河合瞳子が大阪郊外のホテル七階から飛び降りた。周囲を魅了した彼女の突然の死。大学卒業から五年、その報せは仲間に大きな動揺を与えた。そんな折り、友人たちに瞳子からのはがきが。そこには、わたしのことを殺さないで、とあった。彼女を死に赴かせたものは? 答えを自問する残された者たちが辿り着いた先は? ほろ苦い青春の終わりを描く感動のミステリー。


なんとも近藤さんらしい作品、と思わせられた。ただし良くも悪くも。
本書はある日突然、10年来の友人である女性・河合瞳子が謎の死を遂げる、というミステリっぽい幕開けを見せる。が、その後の展開は通常のミステリとはかなり違う。本書で力点が置かれているのはアリバイやトリックではなく、死んでしまった女性の不在を受け止め、その死の真相に思いを馳せる友人たちの心理。なので本書はミステリの中でも最も広義の作品。しかし作者の試みは針の穴に糸を通すような非常に繊細で、集中力を要するものだった。
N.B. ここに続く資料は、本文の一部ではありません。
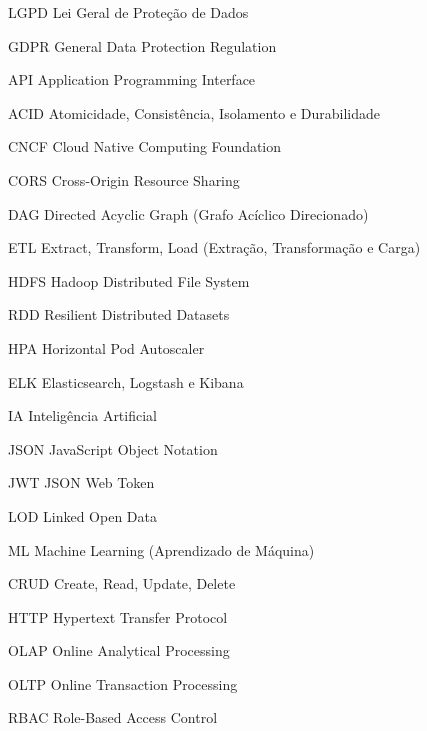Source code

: \begin{siglas}
  \item[LGPD] Lei Geral de Proteção de Dados
  \item[GDPR] General Data Protection Regulation
  \item[API] Application Programming Interface
  \item[ACID] Atomicidade, Consistência, Isolamento e Durabilidade
  \item[CNCF] Cloud Native Computing Foundation
  \item[CORS] Cross-Origin Resource Sharing
  \item[DAG] Directed Acyclic Graph (Grafo Acíclico Direcionado)
  \item[ETL] Extract, Transform, Load (Extração, Transformação e Carga)
  \item[HDFS] Hadoop Distributed File System
  \item[RDD] Resilient Distributed Datasets
  \item[HPA] Horizontal Pod Autoscaler
  \item[ELK] Elasticsearch, Logstash e Kibana
  \item[IA] Inteligência Artificial
  \item[JSON] JavaScript Object Notation
  \item[JWT] JSON Web Token
  \item[LOD] Linked Open Data
  \item[ML] Machine Learning (Aprendizado de Máquina)
  \item[CRUD] Create, Read, Update, Delete
  \item[HTTP] Hypertext Transfer Protocol
  \item[OLAP] Online Analytical Processing
  \item[OLTP] Online Transaction Processing
  \item[RBAC] Role-Based Access Control

\end{siglas}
互いを知り尽くしている仲間たち、その関係性、そして各自の人生、人間関係の中で非常に複雑な力学の数式が解かれた時、真実が姿を現す。奇麗事だけではない、少し意地悪で幾分自分勝手な青春の終わりを描こうとする点が、なんとも近藤さんらしかった。
…と、読了後に全体の構成を解いてみると作者の狙いも分かるような気がするのだが、読書中、読了直後は何ともまとまりのないチグハグな印象を受けたのも事実。瞳子の死から遠ざかろうとするような展開の連続、そして後述する特殊な真相がミステリを読んだ、というカタルシスを与えてはくれなかった。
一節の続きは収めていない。